With help from another alien female stranded on the planet, Kirk, McCoy and a wounded Spock lead Scotty and Chekov in a rescue attempt. Can they save the captured crew before Krall gets his hand on the weapon and carries out his plan to destroy the nearby space station?
STAR TREK BEYOND is definitely intended as a popcorn summer movie. In terms of structure and plot, it’s more cohesive than the last two STAR TREK movies, with a clear premise stated by the characters several times in different ways that virtues with regard to taking care of your friends and family overcome evil, egomaniacal revenge and violence. Also, it shows at the end that working together you can triumph over evil and that protecting and defending life is the true duty of any person in authority for that matter.

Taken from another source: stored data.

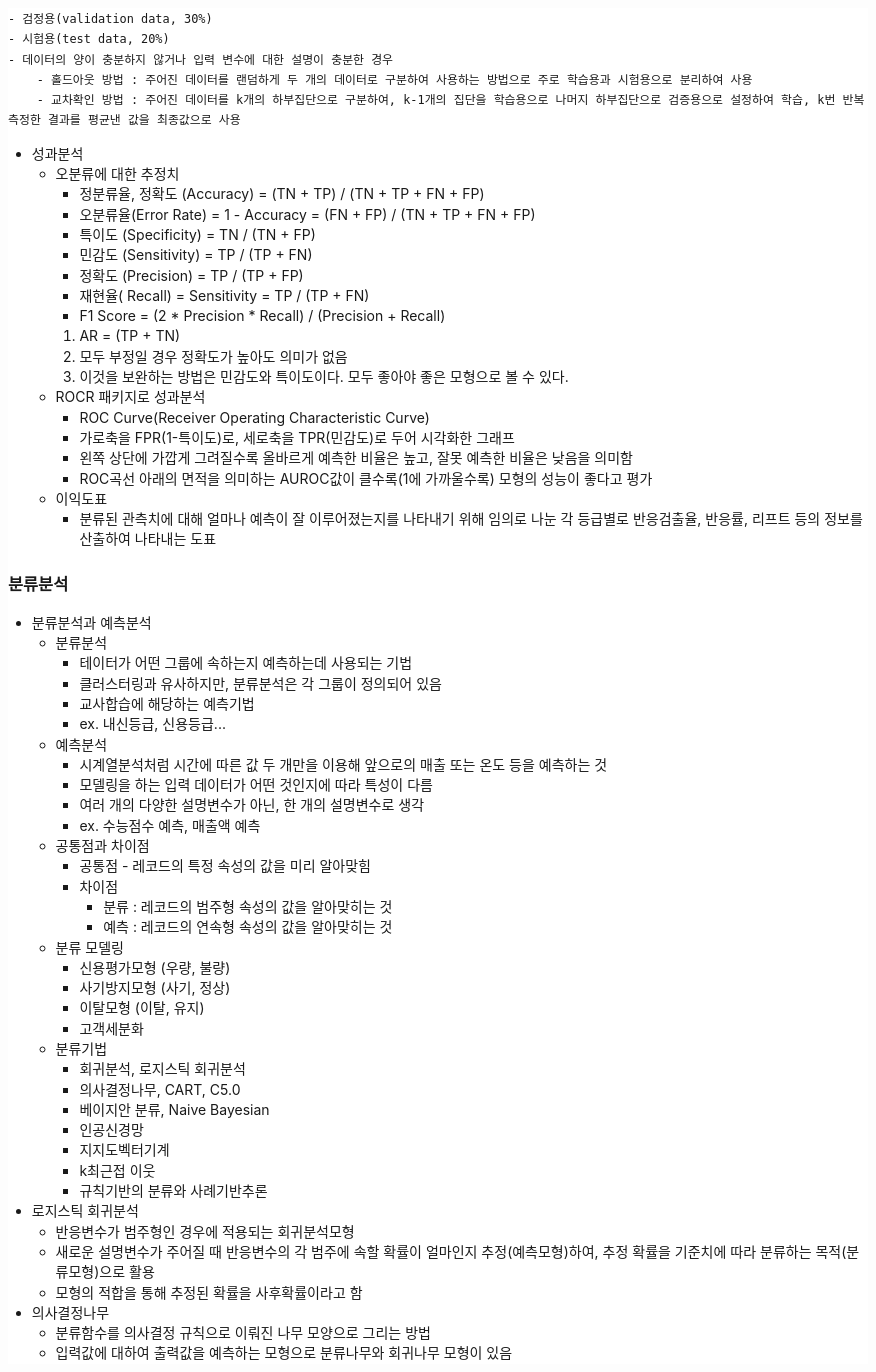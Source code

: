     - 검정용(validation data, 30%)
    - 시험용(test data, 20%)
    - 데이터의 양이 충분하지 않거나 입력 변수에 대한 설명이 충분한 경우
        - 홀드아웃 방법 : 주어진 데이터를 랜덤하게 두 개의 데이터로 구분하여 사용하는 방법으로 주로 학습용과 시험용으로 분리하여 사용
        - 교차확인 방법 : 주어진 데이터를 k개의 하부집단으로 구분하여, k-1개의 집단을 학습용으로 나머지 하부집단으로 검증용으로 설정하여 학습, k번 반복 측정한 결과를 평균낸 값을 최종값으로 사용
- 성과분석
    - 오분류에 대한 추정치
        - 정분류율, 정확도 (Accuracy) = (TN + TP) / (TN + TP + FN + FP)
        - 오분류율(Error Rate) = 1 - Accuracy = (FN + FP) / (TN + TP + FN + FP)
        - 특이도 (Specificity) = TN / (TN + FP)
        - 민감도 (Sensitivity) = TP / (TP + FN)
        - 정확도 (Precision) = TP / (TP + FP)
        - 재현율( Recall) = Sensitivity = TP / (TP + FN)
        - F1 Score = (2 * Precision * Recall) / (Precision + Recall)
        1. AR = (TP + TN) 
        2. 모두 부정일 경우 정확도가 높아도 의미가 없음
        3. 이것을 보완하는 방법은 민감도와 특이도이다. 모두 좋아야 좋은 모형으로 볼 수 있다.
    - ROCR 패키지로 성과분석
        - ROC Curve(Receiver Operating Characteristic Curve)
        - 가로축을 FPR(1-특이도)로, 세로축을 TPR(민감도)로 두어 시각화한 그래프
        - 왼쪽 상단에 가깝게 그려질수록 올바르게 예측한 비율은 높고, 잘못 예측한 비율은 낮음을 의미함
        - ROC곡선 아래의 면적을 의미하는 AUROC값이 클수록(1에 가까울수록) 모형의 성능이 좋다고 평가
    - 이익도표
        - 분류된 관측치에 대해 얼마나 예측이 잘 이루어졌는지를 나타내기 위해 임의로 나눈 각 등급별로 반응검출율, 반응률, 리프트 등의 정보를 산출하여 나타내는 도표

### 분류분석

- 분류분석과 예측분석
    - 분류분석
        - 테이터가 어떤 그룹에 속하는지 예측하는데 사용되는 기법
        - 클러스터링과 유사하지만, 분류분석은 각 그룹이 정의되어 있음
        - 교사합습에 해당하는 예측기법
        - ex. 내신등급, 신용등급...
    - 예측분석
        - 시계열분석처럼 시간에 따른 값 두 개만을 이용해 앞으로의 매출 또는 온도 등을 예측하는 것
        - 모델링을 하는 입력 데이터가 어떤 것인지에 따라 특성이 다름
        - 여러 개의 다양한 설명변수가 아닌, 한 개의 설명변수로 생각
        - ex. 수능점수 예측, 매출액 예측
    - 공통점과 차이점
        - 공통점 - 레코드의 특정 속성의 값을 미리 알아맞힘
        - 차이점
            - 분류 : 레코드의 범주형 속성의 값을 알아맞히는 것
            - 예측 : 레코드의 연속형 속성의 값을 알아맞히는 것
    - 분류 모델링
        - 신용평가모형 (우량, 불량)
        - 사기방지모형 (사기, 정상)
        - 이탈모형 (이탈, 유지)
        - 고객세분화
    - 분류기법
        - 회귀분석, 로지스틱 회귀분석
        - 의사결정나무, CART, C5.0
        - 베이지안 분류, Naive Bayesian
        - 인공신경망
        - 지지도벡터기계
        - k최근접 이웃
        - 규칙기반의 분류와 사례기반추론
- 로지스틱 회귀분석
    - 반응변수가 범주형인 경우에 적용되는 회귀분석모형
    - 새로운 설명변수가 주어질 때 반응변수의 각 범주에 속할 확률이 얼마인지 추정(예측모형)하여, 추정 확률을 기준치에 따라 분류하는 목적(분류모형)으로 활용
    - 모형의 적합을 통해 추정된 확률을 사후확률이라고 함
- 의사결정나무
    - 분류함수를 의사결정 규칙으로 이뤄진 나무 모양으로 그리는 방법
    - 입력값에 대하여 출력값을 예측하는 모형으로 분류나무와 회귀나무 모형이 있음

The movie has clear references to previous STAR TREK movies and classic science fiction popcorn movies like FLASH GORDON, FORBIDDEN PLANET. For instance, when they land on the new planet, there’s a scene that looks exactly like one of the first FLASH GORDON movies. When they’re inside the villain’s headquarters, there are scenes reminiscent of the vast alien artifacts of FORBIDDEN PLANET. Also, the creatures and situations are directly borrowed from other STAR TREK movies and television episodes. It’s almost if the movie wanted to be campy, but the problem is, it was too subdued, so the homage didn’t achieve a camp emotional reaction. Sometimes, it just appeared to be bad CGI and phony sets. Also, the early fight scenes on the Enterprise were shot with too many close-ups and choppy edits that made them rather confusing and uninvolving. Truly engaging fight scenes should be staged with fewer close-ups and choppy edits. So, the staging in STAR TREK BEYOND was not always as good as the story and its positive virtues.
What really takes away from the movie, however, are all the gratuitous obscenities and profanities. Also, one scene on the huge space station shows Lt. Sulu with what looks to be his male homosexual partner and their young daughter. Later, when the space station is threatened with destruction, there’s a shot of the partner with the daughter running to safety. Thus, the filmmakers insert a little politically correct leftist thinking into their space epic homage. Ironically, George Takei, the actor who first played Lt. Sulu and who, in recent years, has revealed his own homosexuality, reportedly has objected to this new characterization of Mr. Sulu.
Be that as it may, despite the movie’s positive qualities, MOVIEGUIDE® advises extreme caution for STAR TREK BEYOND, because of all the foul language, the more intense and more scary action violence, and the movie’s gratuitous, politically correct cultural claptrap.